◆ What is being asked
If a line in the records below contains the word "tablet", copy it.

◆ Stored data

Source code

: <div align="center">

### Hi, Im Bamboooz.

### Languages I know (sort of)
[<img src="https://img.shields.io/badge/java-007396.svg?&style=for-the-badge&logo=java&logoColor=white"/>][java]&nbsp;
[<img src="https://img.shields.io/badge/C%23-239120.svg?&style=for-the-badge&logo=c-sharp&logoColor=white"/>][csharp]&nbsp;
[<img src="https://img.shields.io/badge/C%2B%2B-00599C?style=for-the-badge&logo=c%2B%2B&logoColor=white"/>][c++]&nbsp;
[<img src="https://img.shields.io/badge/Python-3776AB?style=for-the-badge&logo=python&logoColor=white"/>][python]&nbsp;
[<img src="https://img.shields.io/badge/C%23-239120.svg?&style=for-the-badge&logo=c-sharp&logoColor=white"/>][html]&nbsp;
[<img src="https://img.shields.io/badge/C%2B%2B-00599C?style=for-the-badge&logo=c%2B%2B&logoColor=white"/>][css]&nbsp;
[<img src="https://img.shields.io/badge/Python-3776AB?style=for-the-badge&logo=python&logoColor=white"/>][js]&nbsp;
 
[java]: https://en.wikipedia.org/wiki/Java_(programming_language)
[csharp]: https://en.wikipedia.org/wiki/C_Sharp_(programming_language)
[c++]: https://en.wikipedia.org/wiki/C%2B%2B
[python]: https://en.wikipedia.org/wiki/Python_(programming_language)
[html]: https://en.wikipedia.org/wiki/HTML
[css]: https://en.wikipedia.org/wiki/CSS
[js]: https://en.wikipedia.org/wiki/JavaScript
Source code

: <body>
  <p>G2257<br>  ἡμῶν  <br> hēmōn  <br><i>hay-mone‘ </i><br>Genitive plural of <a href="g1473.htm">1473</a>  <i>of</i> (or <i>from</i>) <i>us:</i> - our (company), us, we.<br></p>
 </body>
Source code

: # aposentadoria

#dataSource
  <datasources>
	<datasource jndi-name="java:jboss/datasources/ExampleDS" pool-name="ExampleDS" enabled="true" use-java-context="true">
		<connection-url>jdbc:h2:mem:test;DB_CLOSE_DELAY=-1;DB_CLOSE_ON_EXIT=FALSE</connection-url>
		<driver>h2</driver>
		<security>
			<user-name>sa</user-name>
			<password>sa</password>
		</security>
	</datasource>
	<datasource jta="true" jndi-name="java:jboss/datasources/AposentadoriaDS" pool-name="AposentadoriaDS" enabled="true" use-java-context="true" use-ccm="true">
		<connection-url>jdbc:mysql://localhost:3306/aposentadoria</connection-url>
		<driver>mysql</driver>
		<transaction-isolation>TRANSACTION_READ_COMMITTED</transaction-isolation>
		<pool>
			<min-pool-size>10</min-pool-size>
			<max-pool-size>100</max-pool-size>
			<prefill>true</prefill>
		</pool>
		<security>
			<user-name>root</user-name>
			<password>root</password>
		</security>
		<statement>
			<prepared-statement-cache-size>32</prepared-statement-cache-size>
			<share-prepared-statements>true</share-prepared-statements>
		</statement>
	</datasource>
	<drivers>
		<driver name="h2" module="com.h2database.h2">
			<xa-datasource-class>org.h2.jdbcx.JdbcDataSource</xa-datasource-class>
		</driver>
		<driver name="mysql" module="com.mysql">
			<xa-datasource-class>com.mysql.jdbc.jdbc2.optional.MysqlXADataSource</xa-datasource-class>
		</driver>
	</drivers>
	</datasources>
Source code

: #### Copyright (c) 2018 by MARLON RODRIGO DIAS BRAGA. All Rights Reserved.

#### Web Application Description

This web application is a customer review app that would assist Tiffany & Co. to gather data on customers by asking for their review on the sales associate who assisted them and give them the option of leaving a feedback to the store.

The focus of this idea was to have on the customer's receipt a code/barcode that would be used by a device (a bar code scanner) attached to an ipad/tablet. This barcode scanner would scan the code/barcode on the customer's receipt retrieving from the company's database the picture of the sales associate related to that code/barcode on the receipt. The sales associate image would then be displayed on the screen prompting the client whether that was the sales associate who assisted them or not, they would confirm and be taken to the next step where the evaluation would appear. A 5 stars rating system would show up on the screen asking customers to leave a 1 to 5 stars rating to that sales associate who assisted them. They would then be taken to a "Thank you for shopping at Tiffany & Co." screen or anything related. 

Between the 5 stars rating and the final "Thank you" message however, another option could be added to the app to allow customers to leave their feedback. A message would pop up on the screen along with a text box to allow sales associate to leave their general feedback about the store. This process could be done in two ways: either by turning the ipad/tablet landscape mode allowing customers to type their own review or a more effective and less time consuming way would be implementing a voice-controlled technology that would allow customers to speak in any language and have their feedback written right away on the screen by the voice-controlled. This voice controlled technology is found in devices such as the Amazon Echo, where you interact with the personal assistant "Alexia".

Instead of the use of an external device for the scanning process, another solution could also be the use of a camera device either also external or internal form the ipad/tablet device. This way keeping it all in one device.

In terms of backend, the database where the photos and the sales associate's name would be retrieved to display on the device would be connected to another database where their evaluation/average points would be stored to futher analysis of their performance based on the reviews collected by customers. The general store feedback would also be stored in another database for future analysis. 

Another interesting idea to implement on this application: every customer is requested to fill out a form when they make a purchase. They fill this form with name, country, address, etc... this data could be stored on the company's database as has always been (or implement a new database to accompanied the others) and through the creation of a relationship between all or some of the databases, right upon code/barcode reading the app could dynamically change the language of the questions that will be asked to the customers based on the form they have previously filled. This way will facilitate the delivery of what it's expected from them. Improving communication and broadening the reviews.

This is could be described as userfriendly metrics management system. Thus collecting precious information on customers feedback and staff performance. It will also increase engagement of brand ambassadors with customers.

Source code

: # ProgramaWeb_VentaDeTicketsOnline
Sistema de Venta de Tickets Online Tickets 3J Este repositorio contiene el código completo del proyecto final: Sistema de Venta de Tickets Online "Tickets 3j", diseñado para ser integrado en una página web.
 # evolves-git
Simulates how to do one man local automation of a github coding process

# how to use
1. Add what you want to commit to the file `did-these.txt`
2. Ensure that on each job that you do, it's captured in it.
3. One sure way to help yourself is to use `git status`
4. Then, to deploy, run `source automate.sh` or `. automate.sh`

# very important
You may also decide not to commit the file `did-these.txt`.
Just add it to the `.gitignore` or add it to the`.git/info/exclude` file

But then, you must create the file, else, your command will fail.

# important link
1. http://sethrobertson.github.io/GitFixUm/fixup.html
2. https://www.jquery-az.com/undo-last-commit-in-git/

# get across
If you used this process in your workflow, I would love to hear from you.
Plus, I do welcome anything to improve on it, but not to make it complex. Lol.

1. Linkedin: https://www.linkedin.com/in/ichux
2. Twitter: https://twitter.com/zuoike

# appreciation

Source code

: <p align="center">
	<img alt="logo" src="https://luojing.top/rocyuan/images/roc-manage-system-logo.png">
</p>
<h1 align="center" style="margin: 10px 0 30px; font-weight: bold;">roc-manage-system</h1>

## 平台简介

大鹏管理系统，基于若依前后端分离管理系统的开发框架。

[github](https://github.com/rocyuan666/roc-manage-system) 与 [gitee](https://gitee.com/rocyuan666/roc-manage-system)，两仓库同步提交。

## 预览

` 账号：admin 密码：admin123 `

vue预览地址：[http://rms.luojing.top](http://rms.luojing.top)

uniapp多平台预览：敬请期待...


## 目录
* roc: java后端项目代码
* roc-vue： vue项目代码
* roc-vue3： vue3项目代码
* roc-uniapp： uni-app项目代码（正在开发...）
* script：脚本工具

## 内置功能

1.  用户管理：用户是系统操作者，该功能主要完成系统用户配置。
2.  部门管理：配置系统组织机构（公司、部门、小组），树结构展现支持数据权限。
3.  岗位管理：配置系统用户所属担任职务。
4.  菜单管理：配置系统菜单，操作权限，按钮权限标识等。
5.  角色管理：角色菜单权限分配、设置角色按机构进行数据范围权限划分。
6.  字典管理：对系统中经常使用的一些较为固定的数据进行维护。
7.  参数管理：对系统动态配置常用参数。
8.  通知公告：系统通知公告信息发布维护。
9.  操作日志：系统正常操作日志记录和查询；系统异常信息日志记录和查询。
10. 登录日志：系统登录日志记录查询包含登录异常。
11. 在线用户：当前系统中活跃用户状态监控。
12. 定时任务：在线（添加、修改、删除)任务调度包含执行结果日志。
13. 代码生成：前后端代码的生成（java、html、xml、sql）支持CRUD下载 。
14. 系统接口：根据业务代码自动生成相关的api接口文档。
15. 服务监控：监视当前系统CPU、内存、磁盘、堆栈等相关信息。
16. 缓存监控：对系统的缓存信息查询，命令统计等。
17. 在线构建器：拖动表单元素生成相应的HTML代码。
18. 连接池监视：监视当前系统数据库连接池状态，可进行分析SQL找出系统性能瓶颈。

◆ Answer for this exercise
The focus of this idea was to have on the customer's receipt a code/barcode that would be used by a device (a bar code scanner) attached to an ipad/tablet. This barcode scanner would scan the code/barcode on the customer's receipt retrieving from the company's database the picture of the sales associate related to that code/barcode on the receipt. The sales associate image would then be displayed on the screen prompting the client whether that was the sales associate who assisted them or not, they would confirm and be taken to the next step where the evaluation would appear. A 5 stars rating system would show up on the screen asking customers to leave a 1 to 5 stars rating to that sales associate who assisted them. They would then be taken to a "Thank you for shopping at Tiffany & Co." screen or anything related. 
Between the 5 stars rating and the final "Thank you" message however, another option could be added to the app to allow customers to leave their feedback. A message would pop up on the screen along with a text box to allow sales associate to leave their general feedback about the store. This process could be done in two ways: either by turning the ipad/tablet landscape mode allowing customers to type their own review or a more effective and less time consuming way would be implementing a voice-controlled technology that would allow customers to speak in any language and have their feedback written right away on the screen by the voice-controlled. This voice controlled technology is found in devices such as the Amazon Echo, where you interact with the personal assistant "Alexia".
Instead of the use of an external device for the scanning process, another solution could also be the use of a camera device either also external or internal form the ipad/tablet device. This way keeping it all in one device.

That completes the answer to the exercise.